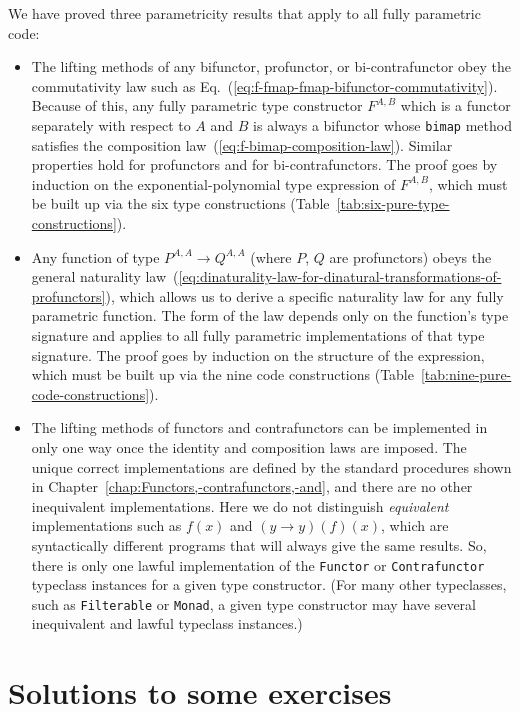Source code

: We have proved three parametricity results that apply to all fully
parametric code:
\begin{itemize}
\item The lifting methods of any bifunctor, profunctor, or bi-contrafunctor
obey the commutativity law such as Eq.~(\ref{eq:f-fmap-fmap-bifunctor-commutativity}).
Because of this, any fully parametric type constructor $F^{A,B}$
which is a functor separately with respect to $A$ and $B$ is always
a bifunctor whose \lstinline!bimap! method satisfies the composition
law~(\ref{eq:f-bimap-composition-law}). Similar properties hold
for profunctors and for bi-contrafunctors. The proof goes by induction
on the exponential-polynomial type expression of $F^{A,B}$, which
must be built up via the six type constructions (Table~\ref{tab:six-pure-type-constructions}).
\item Any function of type $P^{A,A}\rightarrow Q^{A,A}$ (where $P$, $Q$
are profunctors) obeys the general naturality law~(\ref{eq:dinaturality-law-for-dinatural-transformations-of-profunctors}),
which allows us to derive a specific naturality law for any fully
parametric function. The form of the law depends only on the function\textsf{'}s
type signature and applies to all fully parametric implementations
of that type signature. The proof goes by induction on the structure
of the expression, which must be built up via the nine code constructions
(Table~\ref{tab:nine-pure-code-constructions}).
\item The lifting methods of functors and contrafunctors can be implemented
in only one way once the identity and composition laws are imposed.
The unique correct implementations are defined by the standard procedures
shown in Chapter~\ref{chap:Functors,-contrafunctors,-and}, and there
are no other inequivalent implementations. Here we do not distinguish
\emph{equivalent} implementations such as $f(x)$ and $(y\rightarrow y)(f)(x)$,
which are syntactically different programs that will always give the
same results. So, there is only one lawful implementation of the \lstinline!Functor!
or \lstinline!Contrafunctor! typeclass instances for a given type
constructor. (For many other typeclasses, such as \lstinline!Filterable!
or \lstinline!Monad!, a given type constructor may have several inequivalent
and lawful typeclass instances.)
\end{itemize}

\chapter{Solutions to some exercises}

^^^^^^^^^^^^^^^^

* _TASK ITEM_
A word-for-word restatement of all the lines above is needed, with the pictures omitted.

* _TASK SOLUTION_
Source code

: We have proved three parametricity results that apply to all fully
parametric code:
\begin{itemize}
\item The lifting methods of any bifunctor, profunctor, or bi-contrafunctor
obey the commutativity law such as Eq.~(\ref{eq:f-fmap-fmap-bifunctor-commutativity}).
Because of this, any fully parametric type constructor $F^{A,B}$
which is a functor separately with respect to $A$ and $B$ is always
a bifunctor whose \lstinline!bimap! method satisfies the composition
law~(\ref{eq:f-bimap-composition-law}). Similar properties hold
for profunctors and for bi-contrafunctors. The proof goes by induction
on the exponential-polynomial type expression of $F^{A,B}$, which
must be built up via the six type constructions (Table~\ref{tab:six-pure-type-constructions}).
\item Any function of type $P^{A,A}\rightarrow Q^{A,A}$ (where $P$, $Q$
are profunctors) obeys the general naturality law~(\ref{eq:dinaturality-law-for-dinatural-transformations-of-profunctors}),
which allows us to derive a specific naturality law for any fully
parametric function. The form of the law depends only on the function\textsf{'}s
type signature and applies to all fully parametric implementations
of that type signature. The proof goes by induction on the structure
of the expression, which must be built up via the nine code constructions
(Table~\ref{tab:nine-pure-code-constructions}).
\item The lifting methods of functors and contrafunctors can be implemented
in only one way once the identity and composition laws are imposed.
The unique correct implementations are defined by the standard procedures
shown in Chapter~\ref{chap:Functors,-contrafunctors,-and}, and there
are no other inequivalent implementations. Here we do not distinguish
\emph{equivalent} implementations such as $f(x)$ and $(y\rightarrow y)(f)(x)$,
which are syntactically different programs that will always give the
same results. So, there is only one lawful implementation of the \lstinline!Functor!
or \lstinline!Contrafunctor! typeclass instances for a given type
constructor. (For many other typeclasses, such as \lstinline!Filterable!
or \lstinline!Monad!, a given type constructor may have several inequivalent
and lawful typeclass instances.)
\end{itemize}

\chapter{Solutions to some exercises}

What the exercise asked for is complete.